Background
Reversible PVE is of interest when generating sufficient hypertrophy while preserving the embolized liver lobe. The aim of this study is to modulate lysis time of a fibrin-glue based embolization material by using different concentrations of Aprotinin.

Materials and Methods
PVE of the cranial liver lobes (80% of total liver volume) was performed in twenty-four rabbits using fibrin glue (FG) with different quantities of Aprotinin ( resp. 1000/700/500/300/0 KIU (Kallikrein Inactivator Unit)).
CTvolumetry of non-embolized lobe (NELVol) and (non-embolized) liver-to-body weight ratio were evaluated. Data were compared with a previous series using a permanent embolization material, i.e. polyvinyl alcohol + coils (PVAc).

Result
FG-0KIU-Aprot was completely absorbed in 7 days without hypertrophy of the NEL. At sacrifice (day 7), the embolized portal veins in all animals of the FG1000KIU group were still occluded.

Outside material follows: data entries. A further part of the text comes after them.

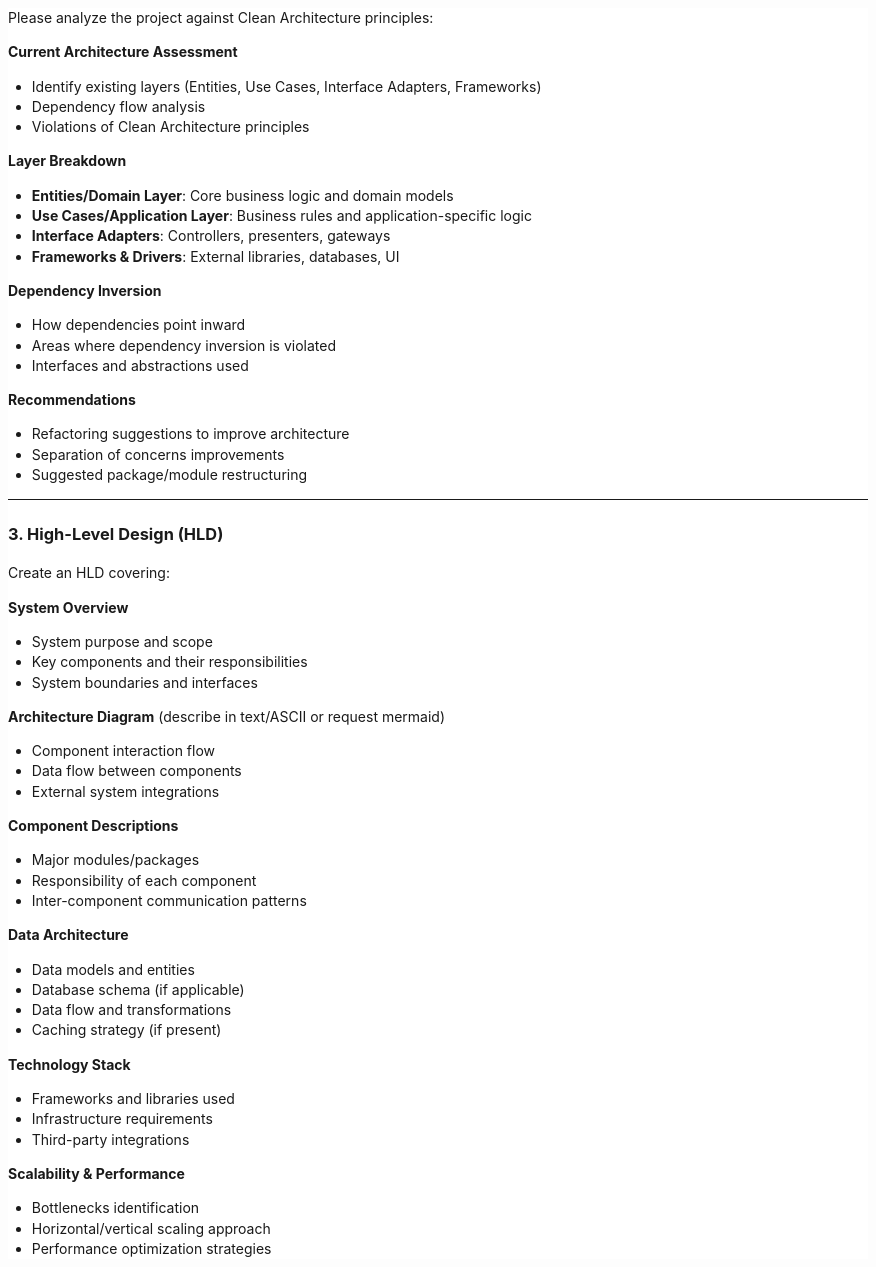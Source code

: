 Please analyze the project against Clean Architecture principles:

**Current Architecture Assessment**
- Identify existing layers (Entities, Use Cases, Interface Adapters, Frameworks)
- Dependency flow analysis
- Violations of Clean Architecture principles

**Layer Breakdown**
- **Entities/Domain Layer**: Core business logic and domain models
- **Use Cases/Application Layer**: Business rules and application-specific logic
- **Interface Adapters**: Controllers, presenters, gateways
- **Frameworks & Drivers**: External libraries, databases, UI

**Dependency Inversion**
- How dependencies point inward
- Areas where dependency inversion is violated
- Interfaces and abstractions used

**Recommendations**
- Refactoring suggestions to improve architecture
- Separation of concerns improvements
- Suggested package/module restructuring

---

### 3. High-Level Design (HLD)

Create an HLD covering:

**System Overview**
- System purpose and scope
- Key components and their responsibilities
- System boundaries and interfaces

**Architecture Diagram** (describe in text/ASCII or request mermaid)
- Component interaction flow
- Data flow between components
- External system integrations

**Component Descriptions**
- Major modules/packages
- Responsibility of each component
- Inter-component communication patterns

**Data Architecture**
- Data models and entities
- Database schema (if applicable)
- Data flow and transformations
- Caching strategy (if present)

**Technology Stack**
- Frameworks and libraries used
- Infrastructure requirements
- Third-party integrations

**Scalability & Performance**
- Bottlenecks identification
- Horizontal/vertical scaling approach
- Performance optimization strategies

The FG700KIU group survived 14 days and in two of five rabbits, the embolized portal vein was recanalized at sacrifice. In the FG500KIU and 300KIU group, 7 out of 10 (70%) showed recanalization of the cranial portal branches. The later groups survived longer (49 days) to evaluate the effect of portal recanalization and atrophy of the embolized lobe. All groups showed a hypertrophy response comparable with the PVAc group. CT volumetry data were supported by liver-to-body weight ratio.

Conclusion
Fibrin glue with the concentrations 300KIU and 500KIU Aprotinin resulted in 70% reversible embolization with a hypertrophy response comparable to the PVAc group.